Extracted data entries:
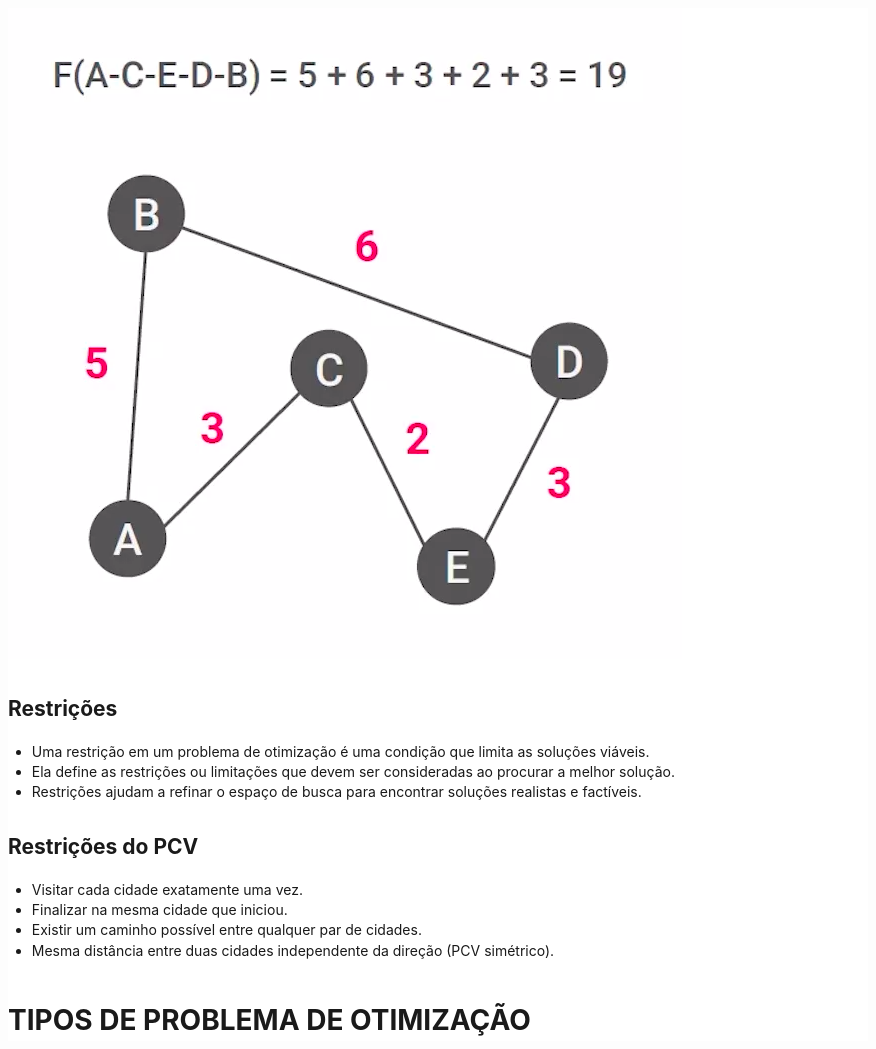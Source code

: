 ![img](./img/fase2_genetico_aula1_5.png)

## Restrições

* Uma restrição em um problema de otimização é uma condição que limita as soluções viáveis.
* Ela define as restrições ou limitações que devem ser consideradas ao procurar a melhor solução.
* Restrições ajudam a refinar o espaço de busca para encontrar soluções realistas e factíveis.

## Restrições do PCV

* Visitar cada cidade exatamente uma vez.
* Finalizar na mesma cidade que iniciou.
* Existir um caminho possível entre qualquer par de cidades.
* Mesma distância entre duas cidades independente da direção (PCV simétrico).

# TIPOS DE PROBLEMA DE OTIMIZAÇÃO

**TASK PROMPT:** Note each line of the entries that has "cidades" in it, and copy those lines.

**TASK ANSWER:**
* Existir um caminho possível entre qualquer par de cidades.
* Mesma distância entre duas cidades independente da direção (PCV simétrico).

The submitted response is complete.